On the eve of India’s independence late on August 14, 1947, India’s first prime minister, Jawaharlal Nehru, narrated the moment of transition from colonial rule to national sovereignty in front of the Constituent Assembly. It was a moment of great promise as India embarked on the most significant experiment with democracy in human history, the largest universal franchise in elections, and the formation of the longest-standing constitution in postcolonial history to date.2 It was also the night before India’s formal partition into the dominions of India and Pakistan, the night before waves of genocidal violence and forced migration shaped the new nations within the newly delineated territories.3
In national narratives, one rarely thinks of such a historic moment of independence and decolonization as also a moment of the transmission to the new states of colonial bureaucratic practices and routines and the politics embedded within them. The spectacle of independence, when subjects of the empire were to become future citizens of their own newly partitioned states, tends to eclipse the dimmer side of that which resists change in political life.
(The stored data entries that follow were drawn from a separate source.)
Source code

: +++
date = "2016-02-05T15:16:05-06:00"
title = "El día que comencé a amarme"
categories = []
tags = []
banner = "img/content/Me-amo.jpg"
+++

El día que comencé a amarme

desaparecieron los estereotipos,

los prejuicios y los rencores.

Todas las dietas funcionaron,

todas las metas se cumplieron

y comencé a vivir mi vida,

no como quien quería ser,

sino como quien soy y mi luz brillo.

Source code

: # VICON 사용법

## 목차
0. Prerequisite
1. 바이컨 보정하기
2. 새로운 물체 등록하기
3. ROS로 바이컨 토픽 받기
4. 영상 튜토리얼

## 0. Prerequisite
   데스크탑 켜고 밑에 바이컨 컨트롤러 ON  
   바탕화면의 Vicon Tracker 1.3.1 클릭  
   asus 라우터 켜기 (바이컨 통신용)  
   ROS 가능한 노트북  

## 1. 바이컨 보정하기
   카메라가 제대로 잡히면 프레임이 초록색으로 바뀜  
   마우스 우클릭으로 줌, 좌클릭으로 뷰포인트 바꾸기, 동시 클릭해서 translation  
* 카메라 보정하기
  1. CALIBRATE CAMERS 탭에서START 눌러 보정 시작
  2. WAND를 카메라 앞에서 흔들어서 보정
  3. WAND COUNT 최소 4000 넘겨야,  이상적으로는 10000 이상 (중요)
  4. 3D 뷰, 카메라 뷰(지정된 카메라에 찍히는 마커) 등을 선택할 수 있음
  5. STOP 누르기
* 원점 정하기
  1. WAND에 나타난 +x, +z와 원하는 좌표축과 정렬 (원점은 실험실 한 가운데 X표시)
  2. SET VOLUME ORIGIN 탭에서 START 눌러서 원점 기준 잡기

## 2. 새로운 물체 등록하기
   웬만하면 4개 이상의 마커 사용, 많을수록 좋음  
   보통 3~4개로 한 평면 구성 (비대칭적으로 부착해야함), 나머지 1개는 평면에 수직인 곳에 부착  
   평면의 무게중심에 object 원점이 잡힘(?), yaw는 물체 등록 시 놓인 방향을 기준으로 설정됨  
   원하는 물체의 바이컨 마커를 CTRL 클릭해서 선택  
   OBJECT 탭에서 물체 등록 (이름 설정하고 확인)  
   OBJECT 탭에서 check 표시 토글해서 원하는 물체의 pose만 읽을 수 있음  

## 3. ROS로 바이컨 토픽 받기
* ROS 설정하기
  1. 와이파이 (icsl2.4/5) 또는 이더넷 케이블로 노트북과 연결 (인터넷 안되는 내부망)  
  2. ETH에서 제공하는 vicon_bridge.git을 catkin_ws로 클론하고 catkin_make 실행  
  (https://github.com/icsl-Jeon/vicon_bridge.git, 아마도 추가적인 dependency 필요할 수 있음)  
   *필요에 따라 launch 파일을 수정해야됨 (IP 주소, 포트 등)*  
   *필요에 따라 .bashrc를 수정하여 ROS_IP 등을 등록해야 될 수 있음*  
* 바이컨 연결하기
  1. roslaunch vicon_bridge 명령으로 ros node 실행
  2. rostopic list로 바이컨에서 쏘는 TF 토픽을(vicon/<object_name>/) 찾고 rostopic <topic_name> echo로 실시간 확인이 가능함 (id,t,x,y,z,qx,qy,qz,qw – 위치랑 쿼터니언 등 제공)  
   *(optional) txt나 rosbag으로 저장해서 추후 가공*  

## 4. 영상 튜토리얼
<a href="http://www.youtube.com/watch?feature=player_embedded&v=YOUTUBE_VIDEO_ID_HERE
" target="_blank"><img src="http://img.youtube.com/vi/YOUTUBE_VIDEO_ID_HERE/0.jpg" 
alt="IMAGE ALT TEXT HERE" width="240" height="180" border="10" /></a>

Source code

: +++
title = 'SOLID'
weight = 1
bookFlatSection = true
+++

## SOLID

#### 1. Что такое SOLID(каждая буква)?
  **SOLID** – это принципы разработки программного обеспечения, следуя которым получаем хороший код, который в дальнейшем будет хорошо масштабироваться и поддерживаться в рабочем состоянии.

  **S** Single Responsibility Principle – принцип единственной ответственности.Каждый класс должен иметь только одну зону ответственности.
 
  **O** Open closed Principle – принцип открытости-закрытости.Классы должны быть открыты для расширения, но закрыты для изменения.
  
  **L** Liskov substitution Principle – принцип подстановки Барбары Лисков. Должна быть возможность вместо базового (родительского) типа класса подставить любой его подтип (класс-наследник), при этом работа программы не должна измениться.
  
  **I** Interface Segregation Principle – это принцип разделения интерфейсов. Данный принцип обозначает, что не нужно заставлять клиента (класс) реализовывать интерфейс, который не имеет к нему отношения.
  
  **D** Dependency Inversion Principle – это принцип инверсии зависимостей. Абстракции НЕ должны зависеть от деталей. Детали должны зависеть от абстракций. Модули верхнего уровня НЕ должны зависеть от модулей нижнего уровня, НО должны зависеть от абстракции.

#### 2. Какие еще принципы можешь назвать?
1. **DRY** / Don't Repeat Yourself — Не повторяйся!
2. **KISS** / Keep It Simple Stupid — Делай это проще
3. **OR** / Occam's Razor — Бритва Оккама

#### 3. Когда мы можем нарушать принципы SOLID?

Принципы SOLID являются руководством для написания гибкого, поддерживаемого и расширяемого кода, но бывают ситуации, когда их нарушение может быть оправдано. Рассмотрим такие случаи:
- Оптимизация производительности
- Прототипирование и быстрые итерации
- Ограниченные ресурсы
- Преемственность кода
Part I, “Hybrid Bureaucracy: How Race and Emergency Shaped the Organization of Colonial Rule,” comprises one chapter. It stipulates the conceptual and theoretical underpinnings for the organizing principles of hybrid bureaucracy to challenge the view that British colonial bureaucracy did not have a set of distinct institutional forms and theories of administration. It proposes that “looking over the shoulder of the bureaucrat” from the perspective of colonial officials provides a set of organizing principles of hybrid bureaucracy that were not in and of themselves, but rather served as sources of power. It generates a synthetic model of this type of bureaucracy to provide scaffolding for the analysis of how explicitly racialized practices and a perpetual state of emergency affect bureaucratic organization and practice.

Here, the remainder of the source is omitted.